# [What the exercise asks]
Identify all lines in the data containing the string "Punkte". Copy them out.

# [Records supplied]
━━━━━━━━━━━━━━━━

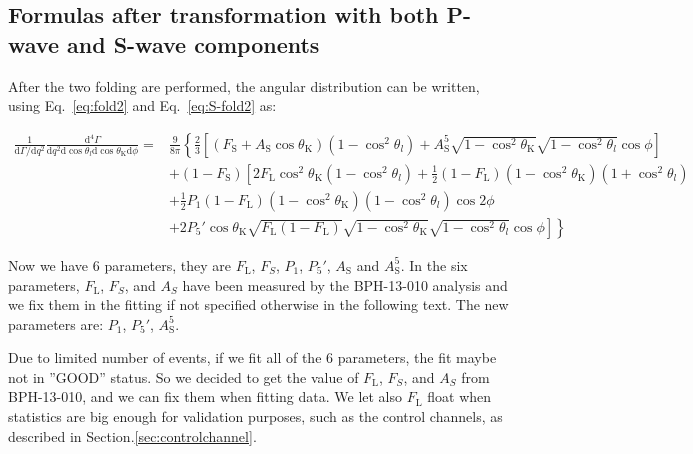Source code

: \subsection{Formulas after transformation with both P-wave and S-wave components}
\label{sec:finalform}

After the two folding are performed, the angular distribution can be
written, using  Eq.~\ref{eq:fold2} and Eq.~\ref{eq:S-fold2} as:

\begin{equation} \label{eq:PDF-f2}
  \begin{split}
  \frac{1}{\mathrm{d}\Gamma/\mathrm{d}q^2}\frac{\mathrm{d}^4\Gamma}{\mathrm{d}q^2 \mathrm{d}\cos\theta_l \mathrm{d}\cos\theta_\mathrm{K} \mathrm{d}\phi} =&\frac{9}{8\pi}\left\{\frac{2}{3}\left[ (F_\mathrm{S}+A_\mathrm{S}\cos\theta_\mathrm{K})\left(1-\cos^2\theta_l\right) + A^5_\mathrm{S}\sqrt{1-\cos^2\theta_\mathrm{K}}\sqrt{1-\cos^2\theta_l}\cos\phi \right] \right.\\
 & + \left(1 - F_\mathrm{S}\right)\left[2F_\mathrm{L}\cos^2\theta_\mathrm{K}\left(1-\cos^2\theta_l\right)+\frac{1}{2}\left(1-F_\mathrm{L}\right)\left(1-\cos^2\theta_\mathrm{K}\right)\left(1+\cos^2\theta_l\right) \right.\\
 & + \frac{1}{2}P_1(1-F_\mathrm{L})(1-\cos^2\theta_\mathrm{K})(1-\cos^2\theta_l)\cos 2\phi \\
 & \left.\left. + 2P_5'\cos\theta_\mathrm{K}\sqrt{F_\mathrm{L}\left(1-F_\mathrm{L}\right)}\sqrt{1-\cos^2\theta_\mathrm{K}}\sqrt{1-\cos^2\theta_l}\cos\phi\right]\right\}
 \end{split}
\end{equation}

Now we have 6 parameters, they are $F_\mathrm{L}$, $F_S$, $P_1$, $P_5'$, $A_\mathrm{S}$
and $A^5_\mathrm{S}$.  In the six parameters, $F_\mathrm{L}$, $F_S$, and $A_S$ have been
measured by the BPH-13-010 analysis and we fix them in the
fitting if not specified otherwise in the following text. The new parameters are: $P_1$, $P_5'$, $A^5_\mathrm{S}$.

Due to limited number of events, if we fit all of the 6 parameters, the fit
maybe not in ''GOOD'' status. So we decided to get the value of $F_\mathrm{L}$, $F_S$, 
and $A_S$ from BPH-13-010, and we can fix them when fitting data.
We let also $F_\mathrm{L}$ float when statistics are big enough for validation purposes,
such as the control channels, as described in Section.\ref{sec:controlchannel}.

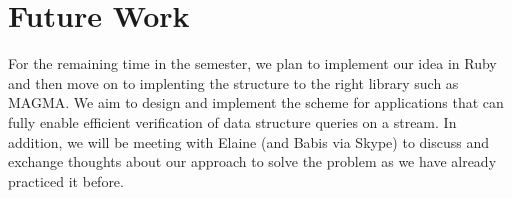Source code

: \documentclass[11pt, letterpaper, oneside]{article}
\begin{document}
\section{Future Work}

For the remaining time in the semester, we plan to implement our idea in Ruby and then move on to implenting the structure to the right library such as MAGMA. We aim to design and implement the scheme for applications that can fully enable efficient verification of data structure queries on a stream. In addition, we will be meeting with Elaine (and Babis via Skype) to discuss and exchange thoughts about our approach to solve the problem as we have already practiced it before.

\end{document}
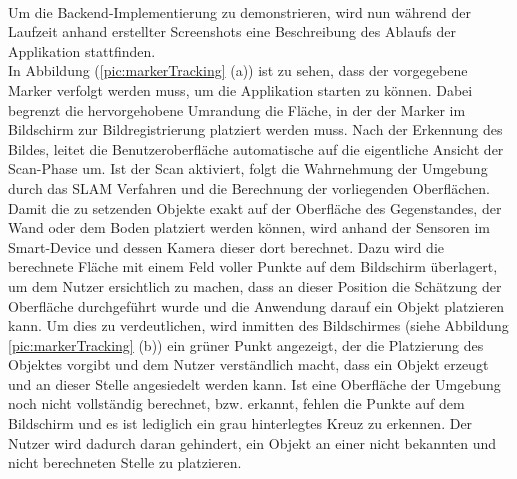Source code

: \\ 
Um die Backend-Implementierung zu demonstrieren, wird nun während der Laufzeit anhand erstellter Screenshots eine Beschreibung des Ablaufs der Applikation stattfinden.
\\ 
In Abbildung (\ref{pic:markerTracking} (a)) ist zu sehen, dass der vorgegebene Marker verfolgt werden muss, um die Applikation starten zu können. Dabei begrenzt 
die hervorgehobene Umrandung die Fläche, in der der Marker im Bildschirm zur Bildregistrierung platziert werden muss. Nach der Erkennung des Bildes, 
leitet die Benutzeroberfläche automatische auf die eigentliche Ansicht der Scan-Phase um. Ist der Scan aktiviert, folgt die Wahrnehmung der Umgebung durch das 
\acs{SLAM} Verfahren und die Berechnung der vorliegenden Oberflächen. Damit die zu setzenden Objekte exakt auf der Oberfläche des Gegenstandes, der Wand oder dem 
Boden platziert werden können, wird anhand der Sensoren im Smart-Device und dessen Kamera dieser dort berechnet. Dazu wird die berechnete Fläche mit einem Feld voller 
Punkte auf dem Bildschirm überlagert, um dem Nutzer ersichtlich zu machen, 
dass an dieser Position die Schätzung der Oberfläche durchgeführt wurde und die Anwendung darauf ein Objekt platzieren kann. Um dies zu verdeutlichen, wird inmitten 
des Bildschirmes (siehe Abbildung \ref{pic:markerTracking} (b)) ein grüner Punkt angezeigt, der die Platzierung des Objektes vorgibt und dem Nutzer verständlich macht, 
dass ein Objekt erzeugt und an dieser Stelle angesiedelt werden kann. Ist eine Oberfläche der Umgebung noch nicht vollständig berechnet, bzw. erkannt, fehlen 
die Punkte auf dem Bildschirm und es ist lediglich ein grau hinterlegtes Kreuz zu erkennen. Der Nutzer wird dadurch daran gehindert, ein Objekt an einer nicht bekannten 
und nicht berechneten Stelle zu platzieren. 
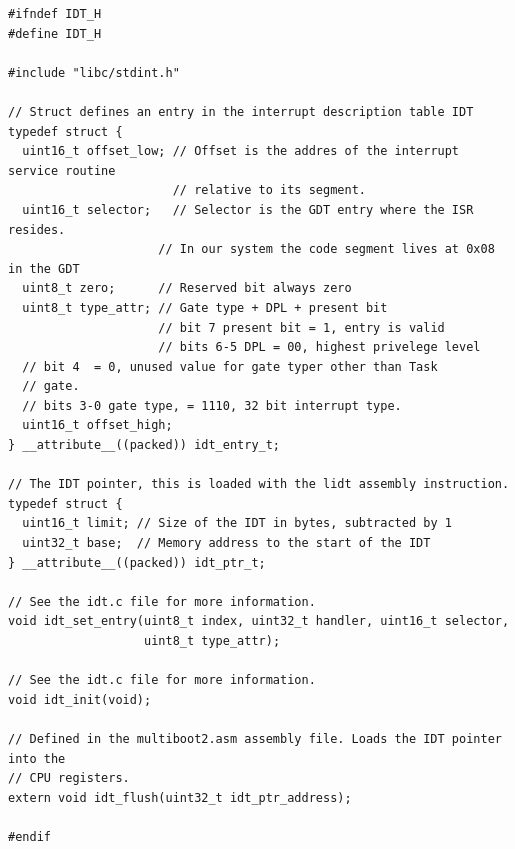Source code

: \documentclass[../main.tex]{subfiles}
\begin{document}
\begin{listing}[H]
    \begin{verbatim}
#ifndef IDT_H
#define IDT_H

#include "libc/stdint.h"

// Struct defines an entry in the interrupt description table IDT
typedef struct {
  uint16_t offset_low; // Offset is the addres of the interrupt service routine
                       // relative to its segment.
  uint16_t selector;   // Selector is the GDT entry where the ISR resides.
                     // In our system the code segment lives at 0x08 in the GDT
  uint8_t zero;      // Reserved bit always zero
  uint8_t type_attr; // Gate type + DPL + present bit
                     // bit 7 present bit = 1, entry is valid
                     // bits 6-5 DPL = 00, highest privelege level
  // bit 4  = 0, unused value for gate typer other than Task
  // gate.
  // bits 3-0 gate type, = 1110, 32 bit interrupt type.
  uint16_t offset_high;
} __attribute__((packed)) idt_entry_t;

// The IDT pointer, this is loaded with the lidt assembly instruction.
typedef struct {
  uint16_t limit; // Size of the IDT in bytes, subtracted by 1
  uint32_t base;  // Memory address to the start of the IDT
} __attribute__((packed)) idt_ptr_t;

// See the idt.c file for more information.
void idt_set_entry(uint8_t index, uint32_t handler, uint16_t selector,
                   uint8_t type_attr);

// See the idt.c file for more information.
void idt_init(void);

// Defined in the multiboot2.asm assembly file. Loads the IDT pointer into the
// CPU registers.
extern void idt_flush(uint32_t idt_ptr_address);

#endif
    \end{verbatim}
    \caption{Implementation of \texttt{idt.h}}
    \label{lst:idt_h}
\end{listing}
\end{document}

━━━━━━━━━━━━━━━━

# [Response]
Punkte auf dem Bildschirm überlagert, um dem Nutzer ersichtlich zu machen, 
die Punkte auf dem Bildschirm und es ist lediglich ein grau hinterlegtes Kreuz zu erkennen. Der Nutzer wird dadurch daran gehindert, ein Objekt an einer nicht bekannten 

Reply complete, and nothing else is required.